肖千喜爲了早日賺錢買房子,對陳天河安排的活動可謂是照單全收,每天累的筋疲力盡。
助理都有些心疼,問道:“姐,下禮拜通告滿了,這些活動你都要去嗎?”
“都有哪些?”
“時尚娛樂晚宴,三個商務晚宴,商場週年活動現場,地產新樓盤開盤慶典,總說你看情況可以挑着去。”
肖千喜說道:“都有出場費嗎?”
“當然,尤其是地產開盤,大紅包。不過我看時間安排的太滿了,估計沒辦法都去吧?”
“去,幹嘛不去,你看看時間,要是沒有衝突,我都去。”
“姐,你也太辛苦了。”
“有錢賺幹嘛不去。”
何筱舟跟她視頻的時候,看到肖千喜憔悴的樣子,還要申請延畢,有些詫異的問道:“你要申請延?”
“對啊,我缺了幾門課的學分,加上要準備論文,肯定趕不上。”
“也是,你最近太忙了,我看你臉色也不好,你最近休息休息。
“休息不了,行程安排的太滿,所以趁着今天在家,跟你視頻。要不然啊,你一週見不到我。’
“這誰給你安排的,要不然你跟人說說,總這樣的話,我擔心你身體扛不住啊。”
肖千喜說道:“我自己安排的。既然都已經幹這一行了,多掙一份錢就是一分錢,多往前走一步是一步。”
“千喜,沒必要這樣......”
“怎麼沒必要,要是這幾年不溫不火的混過去,那我做這些還有什麼意義啊?”
何舟說道:“可是實在是太累了。”
“對於我們來說,有什麼不累的法子嗎?”
何筱舟說道:“千喜,我們現在的情況,已經比我們上學的時候好多了。高處不勝寒,咱們沒必要爬的那麼高。”
“走上坡路,才能越走越高,小舟,難道你想走下坡路?不說這些了,我現在已經存了一些錢,現在已經有二十萬了。”
何舟有些無奈的說道:“真厲害!”
“我先睡了,明天還要早班機呢。”
何舟不想讓肖千喜這麼累,更不希望肖千喜更加出名,他也不想成爲永遠見不得光的戀人。
所以他思來想去,覺得肖千喜這邊說不通的話,也許可以讓趙舒城想想辦法。畢竟趙舒城跟陳天河認識,讓他們給千喜少安排點活動,應該沒問題。
趙舒城接到何舟電話時,其實是有些意外的。
當聽到了何舟的要求,趙舒城愣了一下,說道:“小舟,你這樣做的話,千喜知道了會生氣吧?”
“那我也不可能看着她這麼廢寢忘食,現在我們的情況已經好多了,她不用這麼拼命的。”
趙舒城說道:“真的僅僅是因爲這個原因?”
“當然,不然還能因爲什麼?”
趙舒城說道:“行吧,回頭我去找一下陳總,讓她給千喜多安排點優質的活動,少一些不必要的應酬。’
“謝謝你了,小川!”
“客氣什麼。”
王瑩看到趙舒城掛斷電話,好奇的問道:“小舟找你什麼事啊?我怎麼聽你提到了千喜?”
“千喜最近瘋狂接通告,小舟不忍心,所以就希望我跟陳總說一聲,給她少安排點工作。”
“雖然我不太瞭解,但是明星工作忙一點不是挺好的?何況千喜現在剛剛事業有起色,正是趁熱打鐵的時候,活動多一些不好嗎?”
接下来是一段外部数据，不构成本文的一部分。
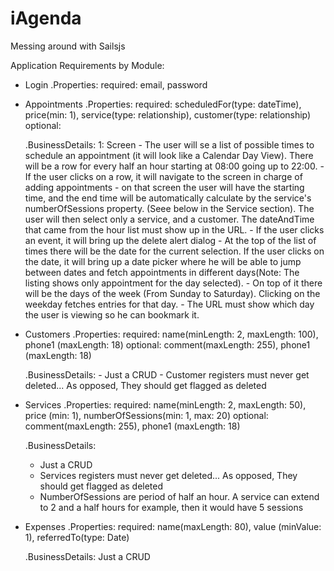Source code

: # iAgenda

Messing around with Sailsjs

Application Requirements by Module:
- Login
  .Properties:
    required:
      email, password
      
- Appointments
  .Properties:
    required: 
      scheduledFor(type: dateTime), price(min: 1), service(type: relationship), customer(type: relationship)
    optional:
    
   .BusinessDetails:
    1: Screen
      - The user will se a list of possible times to schedule an appointment (it will look like a Calendar Day View). There will be a row for every half an hour starting at 08:00 going up to 22:00.
      - If the user clicks on a row, it will navigate to the screen in charge of adding appointments
      - on that screen the user will have the starting time, and the end time will be automatically calculate by the service's numberOfSessions property. (Seee below in the Service section). The user will then select only a service, and a customer. The dateAndTime that came from the hour list must show up in the URL.
      - If the user clicks an event, it will bring up the delete alert dialog
      - At the top of the list of times there will be the date for the current selection. If the user clicks on the date, it will bring up a date picker where he will be able to jump between dates and fetch appointments in different days(Note: The listing shows only appointment for the day selected).
      - On top of it there will be the days of the week (From Sunday to Saturday). Clicking on the weekday fetches entries for that day.
      - The URL must show which day the user is viewing so he can bookmark it.
  
- Customers
  .Properties:
    required:
      name(minLength: 2, maxLength: 100), phone1 (maxLength: 18)
    optional:
      comment(maxLength: 255), phone1 (maxLength: 18)
      
  .BusinessDetails:
      - Just a CRUD
      - Customer registers must never get deleted... As opposed, They should get flagged as deleted



- Services
  .Properties:
    required:
      name(minLength: 2, maxLength: 50), price (min: 1), numberOfSessions(min: 1, max: 20)
    optional:
      comment(maxLength: 255), phone1 (maxLength: 18)

  .BusinessDetails:
    - Just a CRUD
    - Services registers must never get deleted... As opposed, They should get flagged as deleted
    - NumberOfSessions are period of half an hour. A service can extend to 2 and a half hours for example, then it would have 5 sessions
    
    
- Expenses
  .Properties:
    required:
      name(maxLength: 80), value (minValue: 1), referredTo(type: Date)
      
  .BusinessDetails:
    Just a CRUD
  
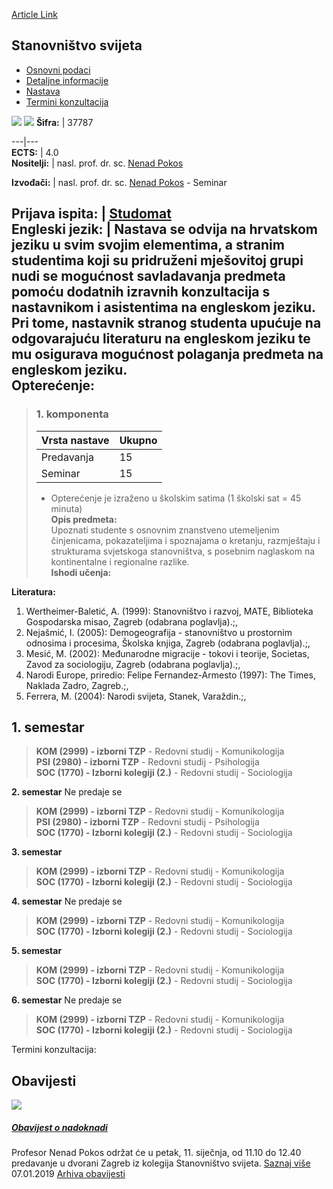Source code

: [Article Link](https://www.fhs.hr/predmet/stasvi)

## Stanovništvo svijeta
  * [Osnovni podaci](https://www.fhs.hr/predmet/stasvi#v1id-523829_68331_1_0 "Osnovni podaci")
  * [Detaljne informacije](https://www.fhs.hr/predmet/stasvi#v1id-523829_68331_1_1 "Detaljne informacije")
  * [Nastava](https://www.fhs.hr/predmet/stasvi#v1id-523829_68331_1_2 "Nastava")
  * [Termini konzultacija](https://www.fhs.hr/predmet/stasvi#v1id-523829_68331_1_3 "Termini konzultacija")


[![](https://www.fhs.hr/img/flags/gif/hr.gif)](https://www.fhs.hr/predmet/stasvi) [![](https://www.fhs.hr/img/flags/gif/gb.gif)](https://www.fhs.hr/en/course/worpop)
**Šifra:** |  37787  
  
---|---  
**ECTS:** |  4.0   
**Nositelji:** |  nasl. prof. dr. sc. [Nenad Pokos](https://www.fhs.hr/djelatnik/nenad.pokos)   
  
**Izvođači:** |  nasl. prof. dr. sc. [Nenad Pokos](https://www.fhs.hr/djelatnik/nenad.pokos) - Seminar  
  
**Prijava ispita:** |  [Studomat](http://www.isvu.hr/studomat)  
**Engleski jezik:** |  Nastava se odvija na hrvatskom jeziku u svim svojim elementima, a stranim studentima koji su pridruženi mješovitoj grupi nudi se mogućnost savladavanja predmeta pomoću dodatnih izravnih konzultacija s nastavnikom i asistentima na engleskom jeziku. Pri tome, nastavnik stranog studenta upućuje na odgovarajuću literaturu na engleskom jeziku te mu osigurava mogućnost polaganja predmeta na engleskom jeziku.   
**Opterećenje:**  
---  
> ### 1. komponenta
> | Vrsta nastave | Ukupno  
> ---|---  
> Predavanja | 15  
> Seminar | 15  
> * Opterećenje je izraženo u školskim satima (1 školski sat = 45 minuta)   
**Opis predmeta:**  
> Upoznati studente s osnovnim znanstveno utemeljenim činjenicama, pokazateljima i spoznajama o kretanju, razmještaju i strukturama svjetskoga stanovništva, s posebnim naglaskom na kontinentalne i regionalne razlike.  
**Ishodi učenja:**  

  
**Literatura:**  
  1. Wertheimer-Baletić, A. (1999): Stanovništvo i razvoj, MATE, Biblioteka Gospodarska misao, Zagreb (odabrana poglavlja).;, 
  2. Nejašmić, I. (2005): Demogeografija - stanovništvo u prostornim odnosima i procesima, Školska knjiga, Zagreb (odabrana poglavlja).;, 
  3. Mesić, M. (2002): Međunarodne migracije - tokovi i teorije, Societas, Zavod za sociologiju, Zagreb (odabrana poglavlja).;, 
  4. Narodi Europe, priredio: Felipe Fernandez-Armesto (1997): The Times, Naklada Zadro, Zagreb.;, 
  5. Ferrera, M. (2004): Narodi svijeta, Stanek, Varaždin.;, 

  
**1. semestar**  
---  
> **KOM (2999) - izborni TZP** - Redovni studij - Komunikologija  
>  **PSI (2980) - izborni TZP** - Redovni studij - Psihologija  
>  **SOC (1770) - Izborni kolegiji (2.)** - Redovni studij - Sociologija  
>   
  
**2. semestar** Ne predaje se  
> **KOM (2999) - izborni TZP** - Redovni studij - Komunikologija  
>  **PSI (2980) - izborni TZP** - Redovni studij - Psihologija  
>  **SOC (1770) - Izborni kolegiji (2.)** - Redovni studij - Sociologija  
>   
  
**3. semestar**  
> **KOM (2999) - izborni TZP** - Redovni studij - Komunikologija  
>  **SOC (1770) - Izborni kolegiji (2.)** - Redovni studij - Sociologija  
>   
  
**4. semestar** Ne predaje se  
> **KOM (2999) - izborni TZP** - Redovni studij - Komunikologija  
>  **SOC (1770) - Izborni kolegiji (2.)** - Redovni studij - Sociologija  
>   
  
**5. semestar**  
> **KOM (2999) - izborni TZP** - Redovni studij - Komunikologija  
>  **SOC (1770) - Izborni kolegiji (2.)** - Redovni studij - Sociologija  
>   
  
**6. semestar** Ne predaje se  
> **KOM (2999) - izborni TZP** - Redovni studij - Komunikologija  
>  **SOC (1770) - Izborni kolegiji (2.)** - Redovni studij - Sociologija  
>   
Termini konzultacija: 


## Obavijesti
[ ![](https://www.fhs.hr/_pub/themes_static/hrstud2024/default/img/default_news.jpg) ](https://www.fhs.hr/predmet/stasvi?@=216mz#news_78063)
#####  [Obavijest o nadoknadi](https://www.fhs.hr/predmet/stasvi?@=216mz#news_78063)
Profesor Nenad Pokos održat će u petak, 11. siječnja, od 11.10 do 12.40 predavanje u dvorani Zagreb iz kolegija Stanovništvo svijeta. 
[Saznaj više](https://www.fhs.hr/predmet/stasvi?@=216mz#news_78063)
07.01.2019
[Arhiva obavijesti](https://www.fhs.hr/predmet/stasvi?@=20p9n#news_78063 "Arhiva obavijesti")
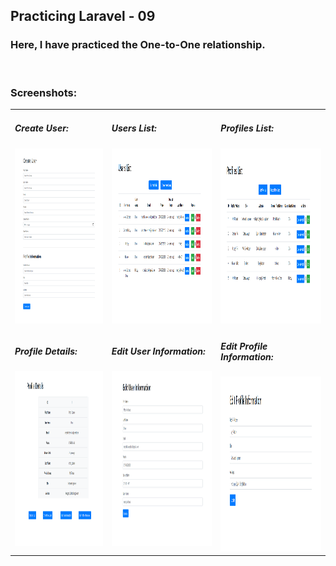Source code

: <!DOCTYPE html>
<html>
<body>

  <h2>Practicing Laravel - 09</h2>
  <h3><b>Here, I have practiced the One-to-One relationship.</b></h3>
  <br>

  <h3>Screenshots:</h3>

  <table>
    <tr>
      <td>
        <h5>Create User:</h5>
        <img src="Screenshots/Create User.PNG" alt="Image is not available" width="280" height="280">
      </td>
      <td>
        <h5>Users List:</h5>
        <img src="Screenshots/Users List.PNG" alt="Image is not available" width="280" height="280">
      </td>
      <td>
        <h5>Profiles List:</h5>
        <img src="Screenshots/Profiles List.PNG" alt="Image is not available" width="280" height="280">
      </td>
    </tr>
    <tr>
      <td>
        <h5>Profile Details:</h5>
        <img src="Screenshots/Profile Details.PNG" alt="Image is not available" width="280" height="280">    
      </td>
      <td>
        <h5>Edit User Information:</h5>
        <img src="Screenshots/Edit User Information.PNG" alt="Image is not available" width="280" height="280">    
      </td>
      <td>
        <h5>Edit Profile Information:</h5>
        <img src="Screenshots/Edit Profile Information.PNG" alt="Image is not available" width="280" height="280">    
      </td>
    </tr>
  </table>
  <br>
</body>
</html>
趙舒城說道:“也不是不好,只不過小舟心疼她,再說了,有些活動只是有出場費,對於肖於喜的名氣沒有太大的好處,所以適當減少一些也沒關係。”
“我覺得還是要問問千喜,千喜這麼接通告,肯定是有原因的。畢竟如果她真的不願意,你這個擋箭牌出場的時候就到了,她不會是不好意思找你幫忙吧?”
“當然不是,不過我覺得應該是肖千喜爲了賺錢,畢竟這些活動大部分都是有通告費的,少了幾千,多的幾萬。對於咱們來說,可能不算什麼,但是對於肖幹喜來說,這可是不小的一筆錢。”
“那也不能用身體健康來換錢啊,你還是問問她,要是遇到困難,你就幫一把。”
趙舒城點點頭,說道:“行了,我知道了,你先休息吧。明天一早的飛機,到時候十幾個小時,別累着。”
“知道了,我又不是第一次做,早就習慣了。”
雖然王瑩這樣說,卻還是聽話的去洗漱準備休息了。
翌日。
趙舒城送王瑩去機場,先跟王瑩媽媽告別。
王瑩母親看着女兒,有些欣慰,也很安心,畢竟比起留下來要承受那些流言蜚語,她更希望王瑩能夠遠離是非之地。等過幾個月,事情塵埃落定,王瑩回來也不用面對這一切。
“小瑩,你到了那邊之後好好讀書,等你下次回來,一切都會好起來的。”
“我知道了媽媽!”
趙舒城說道:“阿姨,你放心吧,我這邊會經常過去陪王瑩的,等過段時間事情平息,王瑩就回來看您。’
“有你在,我自然是放心的。”
王瑩上車後,看着母親揮手,忍不住也打開車窗,跟母親告別。
到了機場後,就看到謝喬跟徐林也來送王瑩。王瑩看到他們來了確實是驚喜不已,雖然還是有些傷感,精神卻比之前好了很多。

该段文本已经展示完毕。